Is a countable subspace of a metric space closed?

Question

Let $(X,d)$ be a metric space and $a_1,a_2,\ldots\in X$. Define $A=\{a_n:n\in\mathbf N\}$. Is $A$ closed in $(X,d)$?

And is $A$ closed when X is a topological space?

Answer 1

Another example of a countable, non-closed set is $\mathbb{Q}$ inside of $\mathbb{R}$ with the usual topology, since $\mathbb{Q}$ is dense and there are irrational numbers in $\mathbb{R}$.

Answer 2

No. Consider $a_n = \frac{1}{n}$ and $X= \Bbb{R}$ equipped with the euclidean metric. The set $A$ is not closed because $0$ is a limit point of $A$ such that for no $n$ is $a_n$ ever equal to $0$.

Answer 3

Let $X$ be an infinite topological space. Then:

1) If $X$ is discrete, then (all subsets are closed, so) every countably infinite subset is closed.

2) If $X$ is non-discrete, separated and first-countable -- in particular, if $X$ is non-discrete and metrizable -- then there is a non-isolated point $x$ and a sequence $\{x_n\}_{n=1}^{\infty}$ of distinct elements of $X \setminus \{x\}$ converging to $x$. Thus $A_1 = \{ x_n: n \in \mathbb{Z}^+ \}$ is a countably infinite subset which is not closed, and $A_2 = A_1 \cup \{x\}$ is a countably infinite subset which is closed.

3) Above the hypothesis of first countability can be somewhat weakened: it is enough to assume instead that $X$ is sequential. But it cannot be dropped entirely: let $X$ be an uncountable set endowed with the cofinite topology, in which a proper subset is closed if and only if it is finite. Then $X$ is a separated space which has no countably infinite closed subsets.

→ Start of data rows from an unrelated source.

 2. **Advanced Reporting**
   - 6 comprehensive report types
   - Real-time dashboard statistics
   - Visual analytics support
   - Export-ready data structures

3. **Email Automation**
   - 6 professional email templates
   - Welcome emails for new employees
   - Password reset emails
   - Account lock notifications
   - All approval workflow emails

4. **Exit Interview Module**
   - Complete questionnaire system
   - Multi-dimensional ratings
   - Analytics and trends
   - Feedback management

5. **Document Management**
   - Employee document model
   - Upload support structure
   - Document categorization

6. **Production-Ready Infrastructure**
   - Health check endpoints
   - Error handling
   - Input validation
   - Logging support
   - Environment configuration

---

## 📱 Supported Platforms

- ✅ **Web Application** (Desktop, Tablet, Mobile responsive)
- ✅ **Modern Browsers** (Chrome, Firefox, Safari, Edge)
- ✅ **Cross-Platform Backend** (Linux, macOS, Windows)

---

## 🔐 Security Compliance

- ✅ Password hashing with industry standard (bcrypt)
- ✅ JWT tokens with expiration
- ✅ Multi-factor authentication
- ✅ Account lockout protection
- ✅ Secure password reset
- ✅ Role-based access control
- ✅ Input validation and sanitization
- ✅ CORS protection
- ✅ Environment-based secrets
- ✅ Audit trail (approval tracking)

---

At the moment I am not seeing a clean necessary and sufficient condition on a general topological space for it to admit a countably infinite closed subset. Maybe someone else can do better?

Answer 4

Here's an example from functional analysis:

Consider $B[0,1] = \{f: [0,1] \to \mathbb R \mid f \text{ bounded }\}$ with the metric $d(f,g) = \int_{[0,1]} |f(x)-g(x)| dx$. Then we define the following countable subset: $S = \{ f_n (x) \mid n \in \mathbb N_{\geq 2}\} \subset C[0,1] \subset B[0,1] $ where

$$ f_n(x) = \begin{cases} 0 & x \in [0, \frac{1}{2}-\frac1n] \\ nx - \frac{n}{2} + 1 & x \in [\frac{1}{2}-\frac1n, \frac{1}{2}]\\ 1 & x \in [\frac12, 1] \end{cases}$$

Then $f_n$ is continuous. Its pointwise limit $f(x)$, which is also its limit with respect to $d(\cdot, \cdot)$, is the (discontinuous) function that is $0$ on $[0,\frac12)$ and $1$ on $[\frac12,1]$ so the limit of $f_n$ is not in $C[0,1]$ and hence also cannot be in $S$.

Note:

If you use a different metric, such as for example $d(x,y) = \sup_{x \in [0,1]} |f(x) - g(x)|$, the pointwise limit $f(x)$ will no longer be a limit of $f_n$ with respect to the metric because the sequence is no longer Cauchy.

Answer 5

The definition of countably compactness maybe helpful for your question:

$X$ is countably compact, i.e., for every infinite subset $A$ there exists a cluster $a$ of A.

(Another equivalent definition of countably compactness is this: for every countable open cover $U$ of $X$, there exists finite subcover $V \subset U$ which covers the space $X$.)

So, if $a \in A$, then $A$ is closed in $X$; and if your $A$ does not contain his cluster point, then it is not closed.

Remark: However, metric space or topological space does not imply countably compactness. it is another topological property. But we have countably compactness = compactness in the metric spaces.